What is the measure of nationhood when the divisions between neighborhoods require security patrols and fencing to keep out other citizens?

Gated communities provoke impassioned reactions from supporters and critics alike. In our book, Fortress America: Gated Communities in the United States, to be published in October by the Brookings Institution Press, we question the ability of this increasingly pervasive design tool to meet its security goals and strengthen the sense of community in America.

Over 8 million Americans have sought refuge from crime and other problems of urbanization by installing gates and fences to limit access to their communities – and their numbers are growing. Since the mid-1980s, gates have become ubiquitous in many areas of the country. New towns are routinely built with gated villages, and some entire incorporated cities feature guarded entrances. Along with the trend toward gating in new residential developments, existing neighborhoods are increasingly installing barricades and gates to seal themselves off.

Gated communities physically restrict access so that normally public spaces are privatized. They differ from apartment buildings with guards or doormen, which exclude public access to the private space of lobbies and hallways. Instead, gated communities exclude people from traditionally public areas like sidewalks and streets.

Gates – along with fences, private security forces, “residents only” restrictions on public parks, policies to control the homeless, land use policies, large-lot zoning, and other planning tools – are part of a trend throughout the country to restrict or limit access to residential, commercial, and public areas. These turf wars, representing a retreat from the public realm, are a troubling trend. Gated communities are a dramatic manifestation of the fortress mentality growing in America.

The context for the gated community trend is an America increasingly separated by income, race, and economic opportunity, although people with a range of backgrounds live in gated communities. In Fortress America: Gated Communities in the United States, we classify gated communities into three major categories. First are the Lifestyle communities, where the gates provide security and separation for the leisure activities within. These include retirement communities and golf and country club leisure developments. Second are the Prestige communities, which lack the amenities of the Lifestyle communities, but where the gates still are valued as markers of distinction and status. The Lifestyle and Prestige communities are developer-built, and primarily suburban. They range from the enclaves of the rich and famous to the subdivisions of the working class.

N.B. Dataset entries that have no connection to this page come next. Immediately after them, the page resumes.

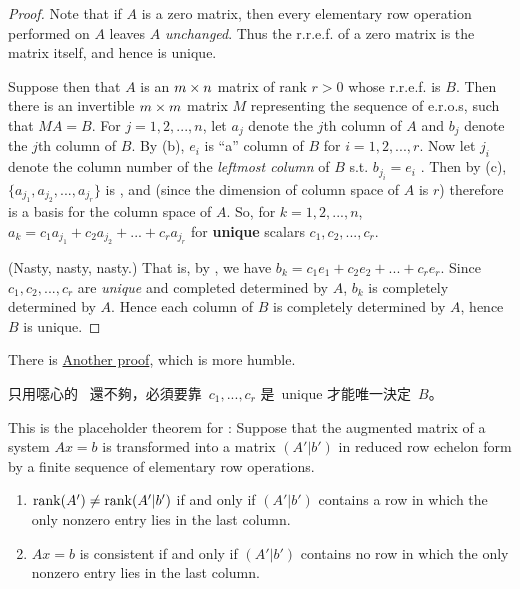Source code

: \begin{proof}
Note that if \(A\) is a zero matrix, then every elementary row operation performed on \(A\) leaves \(A\) \emph{unchanged}.
Thus the r.r.e.f. of a zero matrix is the matrix itself, and hence is unique.

Suppose then that \(A\) is an \(m \times n\) matrix of rank \(r > 0\) whose r.r.e.f. is \(B\).
Then there is an invertible \(m \times m\) matrix \(M\) representing the sequence of e.r.o.s, such that \(MA = B\).
For \(j = 1, 2, ..., n\), let \(a_j\) denote the \(j\)th column of \(A\) and \(b_j\) denote the \(j\)th column of \(B\).
By (b), \(e_i\) is ``a'' column of \(B\) for \(i = 1, 2, ..., r\).
Now let \(j_i\) denote the column number of the \emph{leftmost column} of \(B\) s.t. \(b_{j_i} = e_i\) .
Then by (c), \(\{ a_{j_1}, a_{j_2}, ..., a_{j_r} \}\) is \LID{}, and (since the dimension of column space of \(A\) is \(r\)) therefore is a basis for the column space of \(A\).
So, for \(k = 1, 2, ..., n\), \(a_k = c_1 a_{j_1} + c_2 a_{j_2} + ... + c_r a_{j_r}\) for \textbf{unique} scalars \(c_1, c_2, ..., c_r\).

(Nasty, nasty, nasty.)
That is, by , we have \(b_k = c_1 e_1 + c_2 e_2 + ... + c_r e_r\).
Since \(c_1, c_2, ..., c_r\) are \emph{unique} and completed determined by \(A\), \(b_k\) is completely determined by \(A\).
Hence each column of \(B\) is completely determined by \(A\), hence \(B\) is unique.
\end{proof}

\begin{note}
There is \href{https://www.youtube.com/watch?v=EcgaeUUYV1U&ab_channel=DrPeyam}{Another proof}, which is more humble.
\end{note}

\begin{note}
只用噁心的\  還不夠，必須要靠\ \(c_1, ..., c_r\) 是\ unique 才能唯一決定\ \(B\)。
\end{note}

\begin{additional theorem} \label{athm 3.15}
This is the placeholder theorem for :
Suppose that the augmented matrix of a system \(Ax = b\) is transformed into a matrix \((A'|b')\) in reduced row echelon form by a finite sequence of elementary row operations.
\begin{enumerate}
\item \(\mathrm{rank}(A') \ne \mathrm{rank}(A'|b')\) if and only if \((A'|b')\) contains a row in which the only nonzero entry lies in the last column.
\item \(Ax = b\) is consistent if and only if \((A'|b')\) contains no row in which the only nonzero entry lies in the last column.
\end{enumerate}
\end{additional theorem}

The third category is the Security Zone, where trouble with crime or traffic and fear of outsiders are the most common motivations. In these cases residents, not developers, install gates and fences to their previously open neighborhoods. While the image of the neighborhood that retrofits itself with gates or barricades is of the embattled moderate-income city community, such closures occur in the inner city and in the suburbs, in neighborhoods of great wealth and in areas of great poverty. Gating is easily done in open private-street subdivisions. In neighborhoods with public streets, it is usually very controversial, as the streets must be taken over from the city before they can be gated off.

This third type of gated community also includes areas, such as Dayton’s Five Oaks (see article this issue), with street barricades that create mazes of blocked streets to reduce vehicular access and deter outsiders. Such street barricading occurs in very wealthy neighborhoods and very poor ones, in places where crime is very high and where it is low. This partial solution is used most often in cases of public streets where residents cannot privatize their streets, either because they cannot afford to or they are not legally allowed to. The street barricaded neighborhoods lack the private amenities and complete closure of the others, but are a form of gated community nonetheless. The reasons given for the gates are usually the same – to reduce traffic, deter crime, and make the neighborhood more livable.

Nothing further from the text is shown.